Discussion in 'General' started by motion, Dec 12, 2018.

  1. Muz720

    Muz720 Well-Known Member

    "They once wrote in some magazine that "Show us your tits!" replaced "Don't trust anyone over thirty!" up at Loudon."
    " Show us your piss flaps" was the one I remember that replaced the tits signs
    I stayed on Animal hill once ... didn't get much sleep and was drunk , high and amazed at the scene.
    The naked girl being lead around on a dog collar. the guy who showed up with the Mercedes who then got out and light it on fire!
    Oh and the great racing
     
  2. Resident Plarp

    Resident Plarp drittsekkmanufacturing.com

    At Mid-Ohio, one of the mechanics rented a golf cart from the vendor at the racetrack. That thing was quickly de-restricted and spent the evening cruising around tent city. After that got boring, said mechanic decided to go four-wheeling. Somewhere in the woods, the entire rear axle separated itself from the chassis.

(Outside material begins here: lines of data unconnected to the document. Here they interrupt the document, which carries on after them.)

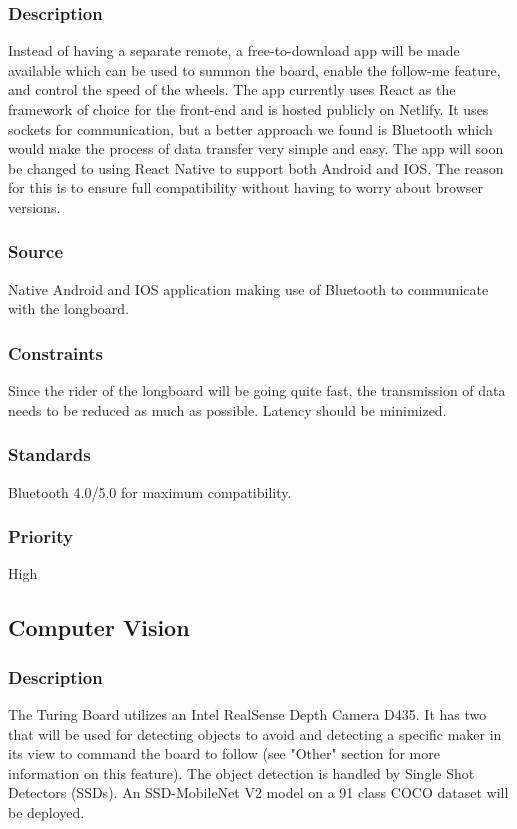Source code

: \subsubsection{Description}
Instead of having a separate remote, a free-to-download app will be made available which can be used to summon the board, enable the follow-me feature, and control the speed of the wheels. The app currently uses React as the framework of choice for the front-end and is hosted publicly on Netlify. It uses sockets for communication, but a better approach we found is Bluetooth which would make the process of data transfer very simple and easy. The app  will soon be changed to using React Native to support both Android and IOS. The reason for this is to ensure full compatibility without having to worry about browser versions.
\subsubsection{Source}
Native Android and IOS application making use of Bluetooth to communicate with the longboard.
\subsubsection{Constraints}
Since the rider of the longboard will be going quite fast, the transmission of data needs to be reduced as much as possible. Latency should be minimized.
\subsubsection{Standards}
Bluetooth 4.0/5.0 for maximum compatibility.
\subsubsection{Priority}
High

\subsection{Computer Vision}
\subsubsection{Description}
The Turing Board utilizes an Intel RealSense Depth Camera D435. It has two that will be used for detecting objects to avoid and detecting a specific maker in its view to command the board to follow (see "Other" section for more information on this feature). The object detection is handled by Single Shot Detectors (SSDs). An SSD-MobileNet V2 model on a 91 class COCO dataset will be deployed.

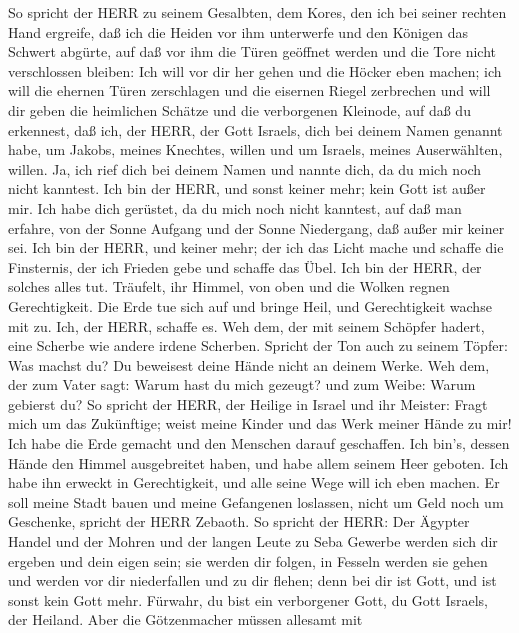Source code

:  So spricht der HERR zu seinem Gesalbten, dem Kores, den ich
bei seiner rechten Hand ergreife, daß ich die Heiden vor ihm unterwerfe
und den Königen das Schwert abgürte, auf daß vor ihm die Türen geöffnet
werden und die Tore nicht verschlossen bleiben:  Ich will
vor dir her gehen und die Höcker eben machen; ich will die ehernen Türen
zerschlagen und die eisernen Riegel zerbrechen  und will dir
geben die heimlichen Schätze und die verborgenen Kleinode, auf daß du
erkennest, daß ich, der HERR, der Gott Israels, dich bei deinem Namen
genannt habe,  um Jakobs, meines Knechtes, willen und um
Israels, meines Auserwählten, willen. Ja, ich rief dich bei deinem Namen
und nannte dich, da du mich noch nicht kanntest.  Ich bin
der HERR, und sonst keiner mehr; kein Gott ist außer mir. Ich habe dich
gerüstet, da du mich noch nicht kanntest,  auf daß man
erfahre, von der Sonne Aufgang und der Sonne Niedergang, daß außer mir
keiner sei. Ich bin der HERR, und keiner mehr;  der ich das
Licht mache und schaffe die Finsternis, der ich Frieden gebe und schaffe
das Übel. Ich bin der HERR, der solches alles tut. 
Träufelt, ihr Himmel, von oben und die Wolken regnen Gerechtigkeit. Die
Erde tue sich auf und bringe Heil, und Gerechtigkeit wachse mit zu. Ich,
der HERR, schaffe es.  Weh dem, der mit seinem Schöpfer
hadert, eine Scherbe wie andere irdene Scherben. Spricht der Ton auch zu
seinem Töpfer: Was machst du? Du beweisest deine Hände nicht an deinem
Werke.  Weh dem, der zum Vater sagt: Warum hast du mich
gezeugt? und zum Weibe: Warum gebierst du?  So spricht der
HERR, der Heilige in Israel und ihr Meister: Fragt mich um das
Zukünftige; weist meine Kinder und das Werk meiner Hände zu mir!
 Ich habe die Erde gemacht und den Menschen darauf
geschaffen. Ich bin's, dessen Hände den Himmel ausgebreitet haben, und
habe allem seinem Heer geboten.  Ich habe ihn erweckt in
Gerechtigkeit, und alle seine Wege will ich eben machen. Er soll meine
Stadt bauen und meine Gefangenen loslassen, nicht um Geld noch um
Geschenke, spricht der HERR Zebaoth.  So spricht der HERR:
Der Ägypter Handel und der Mohren und der langen Leute zu Seba Gewerbe
werden sich dir ergeben und dein eigen sein; sie werden dir folgen, in
Fesseln werden sie gehen und werden vor dir niederfallen und zu dir
flehen; denn bei dir ist Gott, und ist sonst kein Gott mehr.
 Fürwahr, du bist ein verborgener Gott, du Gott Israels,
der Heiland.  Aber die Götzenmacher müssen allesamt mit
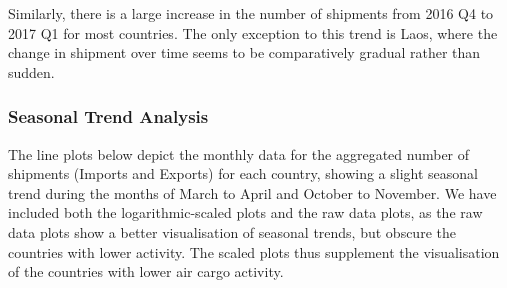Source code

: \documentclass{article}
\begin{document}
\noindent Similarly, there is a large increase in the number of shipments from 2016 Q4 to 2017 Q1 for most countries. The only exception to this trend is Laos, where the change in shipment over time seems to be comparatively gradual rather than sudden.

\subsubsection{Seasonal Trend Analysis}
The line plots below depict the monthly data for the aggregated number of shipments (Imports and Exports) for each country, showing a slight seasonal trend during the months of March to April and October to November. We have included both the logarithmic-scaled plots and the raw data plots, as the raw data plots show a better visualisation of seasonal trends, but obscure the countries with lower activity. The scaled plots thus supplement the visualisation of the countries with lower air cargo activity.

\newpage
\end{document}
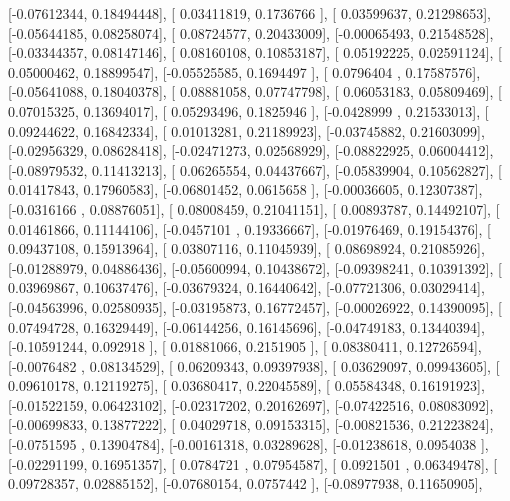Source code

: \documentclass{article}
\begin{document}
       [-0.07612344,  0.18494448],
       [ 0.03411819,  0.1736766 ],
       [ 0.03599637,  0.21298653],
       [-0.05644185,  0.08258074],
       [ 0.08724577,  0.20433009],
       [-0.00065493,  0.21548528],
       [-0.03344357,  0.08147146],
       [ 0.08160108,  0.10853187],
       [ 0.05192225,  0.02591124],
       [ 0.05000462,  0.18899547],
       [-0.05525585,  0.1694497 ],
       [ 0.0796404 ,  0.17587576],
       [-0.05641088,  0.18040378],
       [ 0.08881058,  0.07747798],
       [ 0.06053183,  0.05809469],
       [ 0.07015325,  0.13694017],
       [ 0.05293496,  0.1825946 ],
       [-0.0428999 ,  0.21533013],
       [ 0.09244622,  0.16842334],
       [ 0.01013281,  0.21189923],
       [-0.03745882,  0.21603099],
       [-0.02956329,  0.08628418],
       [-0.02471273,  0.02568929],
       [-0.08822925,  0.06004412],
       [-0.08979532,  0.11413213],
       [ 0.06265554,  0.04437667],
       [-0.05839904,  0.10562827],
       [ 0.01417843,  0.17960583],
       [-0.06801452,  0.0615658 ],
       [-0.00036605,  0.12307387],
       [-0.0316166 ,  0.08876051],
       [ 0.08008459,  0.21041151],
       [ 0.00893787,  0.14492107],
       [ 0.01461866,  0.11144106],
       [-0.0457101 ,  0.19336667],
       [-0.01976469,  0.19154376],
       [ 0.09437108,  0.15913964],
       [ 0.03807116,  0.11045939],
       [ 0.08698924,  0.21085926],
       [-0.01288979,  0.04886436],
       [-0.05600994,  0.10438672],
       [-0.09398241,  0.10391392],
       [ 0.03969867,  0.10637476],
       [-0.03679324,  0.16440642],
       [-0.07721306,  0.03029414],
       [-0.04563996,  0.02580935],
       [-0.03195873,  0.16772457],
       [-0.00026922,  0.14390095],
       [ 0.07494728,  0.16329449],
       [-0.06144256,  0.16145696],
       [-0.04749183,  0.13440394],
       [-0.10591244,  0.092918  ],
       [ 0.01881066,  0.2151905 ],
       [ 0.08380411,  0.12726594],
       [-0.0076482 ,  0.08134529],
       [ 0.06209343,  0.09397938],
       [ 0.03629097,  0.09943605],
       [ 0.09610178,  0.12119275],
       [ 0.03680417,  0.22045589],
       [ 0.05584348,  0.16191923],
       [-0.01522159,  0.06423102],
       [-0.02317202,  0.20162697],
       [-0.07422516,  0.08083092],
       [-0.00699833,  0.13877222],
       [ 0.04029718,  0.09153315],
       [-0.00821536,  0.21223824],
       [-0.0751595 ,  0.13904784],
       [-0.00161318,  0.03289628],
       [-0.01238618,  0.0954038 ],
       [-0.02291199,  0.16951357],
       [ 0.0784721 ,  0.07954587],
       [ 0.0921501 ,  0.06349478],
       [ 0.09728357,  0.02885152],
       [-0.07680154,  0.0757442 ],
       [-0.08977938,  0.11650905],
\end{document}
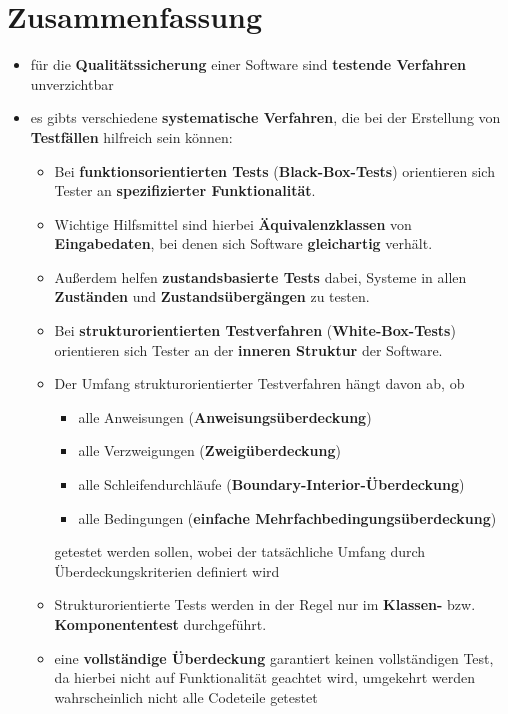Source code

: \section{Zusammenfassung}

\begin{itemize}
    \item für die \textbf{Qualitätssicherung} einer Software sind \textbf{testende Verfahren} unverzichtbar
    \item es gibts verschiedene \textbf{systematische Verfahren}, die bei der Erstellung von \textbf{Testfällen} hilfreich sein können:
    \begin{itemize}
        \item Bei \textbf{funktionsorientierten Tests} (\textbf{Black-Box-Tests}) orientieren sich Tester an \textbf{spezifizierter Funktionalität}.
        \item[] Wichtige Hilfsmittel sind hierbei \textbf{Äquivalenzklassen} von \textbf{Eingabedaten}, bei denen sich Software \textbf{gleichartig} verhält.
        \item[] Außerdem helfen \textbf{zustandsbasierte Tests} dabei, Systeme in allen \textbf{Zuständen} und \textbf{Zustandsübergängen} zu testen.
        \item Bei \textbf{strukturorientierten Testverfahren} (\textbf{White-Box-Tests}) orientieren sich Tester an der \textbf{inneren Struktur} der Software.
        \item[] Der Umfang strukturorientierter Testverfahren hängt davon ab, ob
        \begin{itemize}
            \item alle Anweisungen (\textbf{Anweisungsüberdeckung})
            \item alle Verzweigungen (\textbf{Zweigüberdeckung})
            \item alle Schleifendurchläufe (\textbf{Boundary-Interior-Überdeckung})
            \item alle Bedingungen (\textbf{einfache Mehrfachbedingungsüberdeckung})
        \end{itemize}
        \noindent getestet werden sollen, wobei der tatsächliche Umfang durch Überdeckungskriterien  definiert wird
        \item[] Strukturorientierte Tests werden in der Regel nur im \textbf{Klassen-} bzw. \textbf{Komponententest} durchgeführt.
        \item eine \textbf{vollständige Überdeckung} garantiert keinen vollständigen Test, da hierbei nicht auf Funktionalität geachtet wird, umgekehrt werden wahrscheinlich nicht alle Codeteile getestet

\end{itemize}
\end{itemize}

    I know, tame compared to Loudon’s antics, considering it wasn’t set on fire or anything. The funny part is that it was rented for a case of beer up front, no ID or credit card information was exchanged.
     
  3. Johnny B

    Johnny B Cone Rights Activist

    Fred Merkel doesn't seem very distracted. This photo and the second photo in Post #13 were taken by Dylan Code.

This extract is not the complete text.